[WORK TASK] For the records below, report how many lines include "such", with no accompanying text.
------ SOURCE MATERIAL ------
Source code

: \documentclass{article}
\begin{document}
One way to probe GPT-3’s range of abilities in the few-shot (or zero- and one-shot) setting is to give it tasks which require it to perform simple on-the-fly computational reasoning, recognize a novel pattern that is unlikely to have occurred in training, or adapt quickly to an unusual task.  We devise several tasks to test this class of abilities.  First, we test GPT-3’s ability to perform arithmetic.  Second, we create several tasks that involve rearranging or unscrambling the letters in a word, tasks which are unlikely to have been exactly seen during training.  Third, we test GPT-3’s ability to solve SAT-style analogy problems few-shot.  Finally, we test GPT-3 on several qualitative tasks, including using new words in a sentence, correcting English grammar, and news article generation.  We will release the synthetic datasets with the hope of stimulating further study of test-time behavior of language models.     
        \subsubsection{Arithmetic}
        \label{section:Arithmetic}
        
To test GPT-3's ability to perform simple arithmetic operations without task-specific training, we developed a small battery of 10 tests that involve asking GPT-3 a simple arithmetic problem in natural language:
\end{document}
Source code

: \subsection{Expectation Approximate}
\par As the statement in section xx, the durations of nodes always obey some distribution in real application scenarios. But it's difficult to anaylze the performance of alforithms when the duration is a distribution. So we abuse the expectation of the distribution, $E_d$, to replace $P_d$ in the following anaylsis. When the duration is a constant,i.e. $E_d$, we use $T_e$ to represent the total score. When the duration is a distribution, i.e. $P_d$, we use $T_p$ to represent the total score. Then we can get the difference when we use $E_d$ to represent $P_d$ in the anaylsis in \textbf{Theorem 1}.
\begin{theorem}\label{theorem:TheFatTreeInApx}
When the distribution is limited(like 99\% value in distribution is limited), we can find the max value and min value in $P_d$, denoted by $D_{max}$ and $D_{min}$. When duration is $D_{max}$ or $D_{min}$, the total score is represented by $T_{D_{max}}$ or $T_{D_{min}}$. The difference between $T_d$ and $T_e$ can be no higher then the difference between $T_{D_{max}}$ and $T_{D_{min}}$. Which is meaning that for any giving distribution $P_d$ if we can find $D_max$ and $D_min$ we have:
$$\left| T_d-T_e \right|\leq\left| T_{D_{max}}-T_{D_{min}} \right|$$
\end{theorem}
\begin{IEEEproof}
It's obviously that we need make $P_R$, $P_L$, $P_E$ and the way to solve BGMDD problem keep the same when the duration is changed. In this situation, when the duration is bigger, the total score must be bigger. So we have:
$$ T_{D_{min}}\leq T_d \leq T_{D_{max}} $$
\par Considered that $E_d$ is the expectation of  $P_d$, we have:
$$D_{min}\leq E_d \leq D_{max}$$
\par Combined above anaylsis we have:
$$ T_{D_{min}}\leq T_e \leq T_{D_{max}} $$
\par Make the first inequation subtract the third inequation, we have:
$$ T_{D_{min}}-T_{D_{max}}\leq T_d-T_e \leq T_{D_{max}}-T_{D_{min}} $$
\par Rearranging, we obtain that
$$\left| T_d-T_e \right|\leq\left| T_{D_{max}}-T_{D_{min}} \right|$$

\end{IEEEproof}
------
------ SOURCE MATERIAL ------
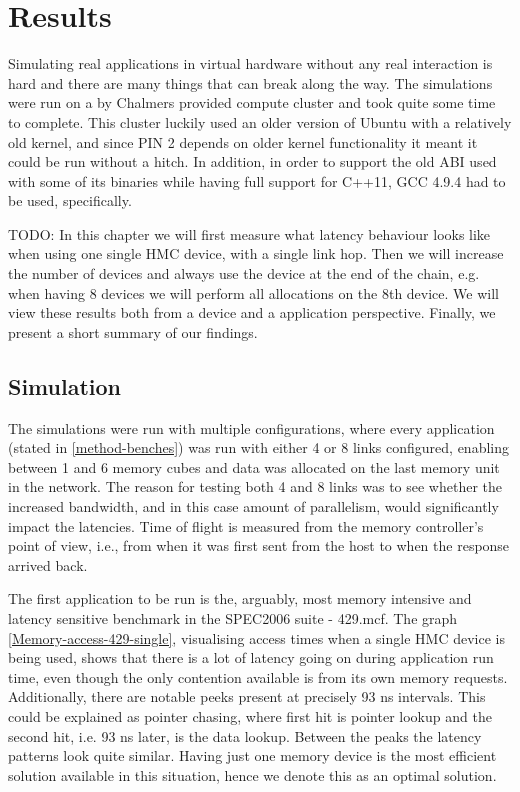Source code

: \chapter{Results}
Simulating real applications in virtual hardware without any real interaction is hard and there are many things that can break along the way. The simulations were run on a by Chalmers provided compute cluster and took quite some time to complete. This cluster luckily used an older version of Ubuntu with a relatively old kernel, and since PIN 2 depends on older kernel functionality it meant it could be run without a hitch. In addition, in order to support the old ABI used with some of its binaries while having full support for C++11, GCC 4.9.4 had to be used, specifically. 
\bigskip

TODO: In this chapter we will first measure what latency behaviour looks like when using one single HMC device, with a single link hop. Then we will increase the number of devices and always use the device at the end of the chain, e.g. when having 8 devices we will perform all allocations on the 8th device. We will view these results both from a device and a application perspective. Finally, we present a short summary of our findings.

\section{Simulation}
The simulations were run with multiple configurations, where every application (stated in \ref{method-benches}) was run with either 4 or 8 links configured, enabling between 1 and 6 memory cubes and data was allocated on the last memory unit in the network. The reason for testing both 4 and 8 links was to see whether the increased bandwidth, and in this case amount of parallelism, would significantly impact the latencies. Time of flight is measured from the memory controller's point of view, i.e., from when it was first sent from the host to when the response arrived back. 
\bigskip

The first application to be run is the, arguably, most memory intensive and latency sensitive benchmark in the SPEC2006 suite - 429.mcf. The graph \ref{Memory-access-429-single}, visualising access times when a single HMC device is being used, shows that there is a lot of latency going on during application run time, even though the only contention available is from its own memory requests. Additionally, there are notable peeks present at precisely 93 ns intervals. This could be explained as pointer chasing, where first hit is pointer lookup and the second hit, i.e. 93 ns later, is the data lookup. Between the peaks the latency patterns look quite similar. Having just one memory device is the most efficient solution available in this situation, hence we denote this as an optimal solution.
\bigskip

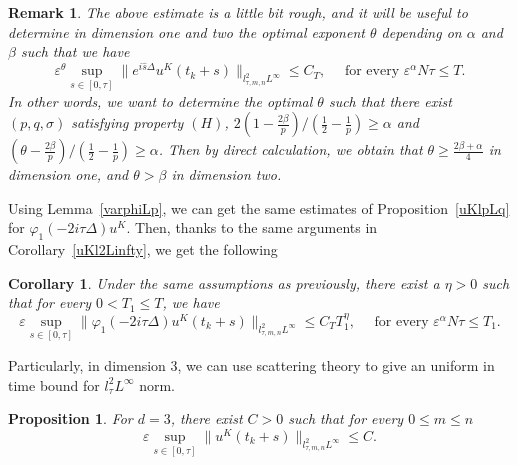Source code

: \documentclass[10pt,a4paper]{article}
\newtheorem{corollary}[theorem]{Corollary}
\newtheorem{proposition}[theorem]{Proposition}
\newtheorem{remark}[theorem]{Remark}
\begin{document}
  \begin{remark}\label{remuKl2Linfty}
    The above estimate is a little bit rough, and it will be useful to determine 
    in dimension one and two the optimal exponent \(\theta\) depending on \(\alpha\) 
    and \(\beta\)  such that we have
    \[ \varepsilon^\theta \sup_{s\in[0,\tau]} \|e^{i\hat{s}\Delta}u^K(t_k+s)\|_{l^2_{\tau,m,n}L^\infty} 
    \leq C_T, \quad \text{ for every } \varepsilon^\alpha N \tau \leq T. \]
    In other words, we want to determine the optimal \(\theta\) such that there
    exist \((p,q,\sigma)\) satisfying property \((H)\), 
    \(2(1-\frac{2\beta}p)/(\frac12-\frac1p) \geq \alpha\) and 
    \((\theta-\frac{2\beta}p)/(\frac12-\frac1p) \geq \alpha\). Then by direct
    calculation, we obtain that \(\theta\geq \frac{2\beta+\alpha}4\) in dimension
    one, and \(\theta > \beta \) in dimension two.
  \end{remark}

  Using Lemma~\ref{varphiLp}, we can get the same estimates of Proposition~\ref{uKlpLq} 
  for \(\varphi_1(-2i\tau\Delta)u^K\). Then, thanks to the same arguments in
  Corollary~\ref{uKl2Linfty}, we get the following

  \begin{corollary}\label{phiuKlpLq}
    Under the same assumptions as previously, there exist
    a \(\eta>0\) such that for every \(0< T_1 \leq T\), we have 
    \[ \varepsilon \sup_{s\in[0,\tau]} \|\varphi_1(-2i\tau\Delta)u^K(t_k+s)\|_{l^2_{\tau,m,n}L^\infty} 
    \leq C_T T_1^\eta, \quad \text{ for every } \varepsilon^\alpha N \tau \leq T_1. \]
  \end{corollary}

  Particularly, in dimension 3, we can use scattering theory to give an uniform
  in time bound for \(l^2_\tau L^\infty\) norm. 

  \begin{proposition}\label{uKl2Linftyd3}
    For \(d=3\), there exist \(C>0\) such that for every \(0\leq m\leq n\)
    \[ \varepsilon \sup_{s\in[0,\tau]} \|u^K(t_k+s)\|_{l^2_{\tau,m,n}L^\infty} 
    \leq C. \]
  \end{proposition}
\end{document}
------
------ SOURCE MATERIAL ------
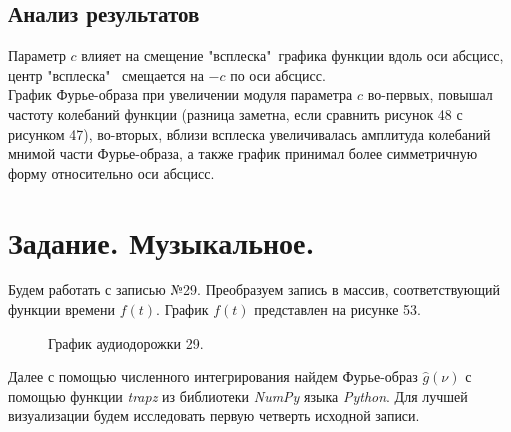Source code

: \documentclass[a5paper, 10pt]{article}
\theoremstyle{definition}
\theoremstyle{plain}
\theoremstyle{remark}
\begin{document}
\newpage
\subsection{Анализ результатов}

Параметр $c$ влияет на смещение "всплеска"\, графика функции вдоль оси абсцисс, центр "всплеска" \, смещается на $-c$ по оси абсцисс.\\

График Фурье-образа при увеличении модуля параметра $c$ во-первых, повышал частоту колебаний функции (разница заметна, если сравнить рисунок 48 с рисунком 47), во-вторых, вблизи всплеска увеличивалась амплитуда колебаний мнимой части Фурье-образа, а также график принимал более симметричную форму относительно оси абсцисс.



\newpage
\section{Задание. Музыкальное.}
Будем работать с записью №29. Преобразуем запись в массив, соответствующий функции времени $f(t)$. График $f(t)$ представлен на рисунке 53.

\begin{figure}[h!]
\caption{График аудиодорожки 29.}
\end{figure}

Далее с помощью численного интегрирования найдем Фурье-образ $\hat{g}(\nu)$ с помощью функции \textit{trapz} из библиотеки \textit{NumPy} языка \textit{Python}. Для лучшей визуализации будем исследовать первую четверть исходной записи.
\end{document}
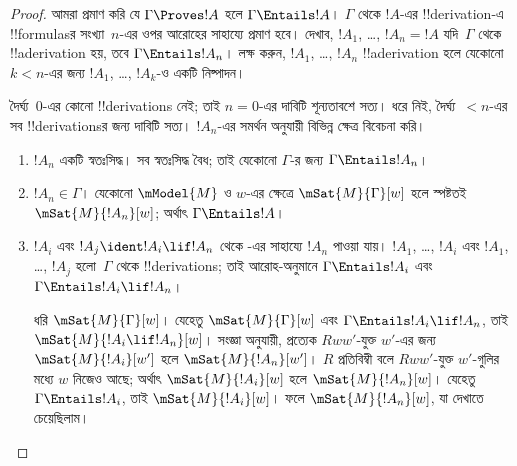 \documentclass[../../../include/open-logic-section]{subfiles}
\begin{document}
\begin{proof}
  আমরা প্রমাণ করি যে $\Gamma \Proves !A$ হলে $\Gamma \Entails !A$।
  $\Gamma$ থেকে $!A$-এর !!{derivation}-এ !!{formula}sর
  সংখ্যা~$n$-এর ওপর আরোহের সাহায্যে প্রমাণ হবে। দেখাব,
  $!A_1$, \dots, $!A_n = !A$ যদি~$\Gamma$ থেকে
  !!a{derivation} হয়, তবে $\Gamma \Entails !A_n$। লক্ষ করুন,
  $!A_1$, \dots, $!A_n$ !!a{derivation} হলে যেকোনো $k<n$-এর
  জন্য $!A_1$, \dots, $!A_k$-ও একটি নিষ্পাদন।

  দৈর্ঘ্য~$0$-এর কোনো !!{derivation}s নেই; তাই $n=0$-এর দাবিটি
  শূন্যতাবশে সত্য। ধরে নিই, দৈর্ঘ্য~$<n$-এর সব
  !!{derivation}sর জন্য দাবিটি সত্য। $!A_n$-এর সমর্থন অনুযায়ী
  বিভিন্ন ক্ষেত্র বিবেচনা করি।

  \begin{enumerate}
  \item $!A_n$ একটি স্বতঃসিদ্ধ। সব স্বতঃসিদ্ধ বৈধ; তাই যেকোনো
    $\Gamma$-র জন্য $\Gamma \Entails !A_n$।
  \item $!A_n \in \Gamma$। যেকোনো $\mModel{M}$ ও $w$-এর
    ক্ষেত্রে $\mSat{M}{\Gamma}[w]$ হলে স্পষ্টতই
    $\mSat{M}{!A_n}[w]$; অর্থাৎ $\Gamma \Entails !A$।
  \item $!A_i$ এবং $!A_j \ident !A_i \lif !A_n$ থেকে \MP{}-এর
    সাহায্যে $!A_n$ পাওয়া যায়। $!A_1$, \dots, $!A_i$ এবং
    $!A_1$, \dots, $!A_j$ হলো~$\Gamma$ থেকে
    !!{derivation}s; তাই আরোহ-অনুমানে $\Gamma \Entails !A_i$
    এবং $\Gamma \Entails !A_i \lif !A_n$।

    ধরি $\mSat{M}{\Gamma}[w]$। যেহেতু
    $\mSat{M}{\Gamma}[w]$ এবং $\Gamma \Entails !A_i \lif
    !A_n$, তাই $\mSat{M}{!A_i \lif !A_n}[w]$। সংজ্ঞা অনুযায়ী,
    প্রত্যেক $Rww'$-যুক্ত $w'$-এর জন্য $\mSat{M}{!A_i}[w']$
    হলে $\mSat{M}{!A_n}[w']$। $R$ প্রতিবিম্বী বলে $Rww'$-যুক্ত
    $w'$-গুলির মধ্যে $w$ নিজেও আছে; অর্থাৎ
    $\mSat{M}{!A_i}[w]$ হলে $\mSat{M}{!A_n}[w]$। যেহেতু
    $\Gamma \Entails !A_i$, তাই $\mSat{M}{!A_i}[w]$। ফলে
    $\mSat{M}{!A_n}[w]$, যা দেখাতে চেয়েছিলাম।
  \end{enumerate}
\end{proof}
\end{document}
------
[RESPONSE TO THE EXERCISE] 4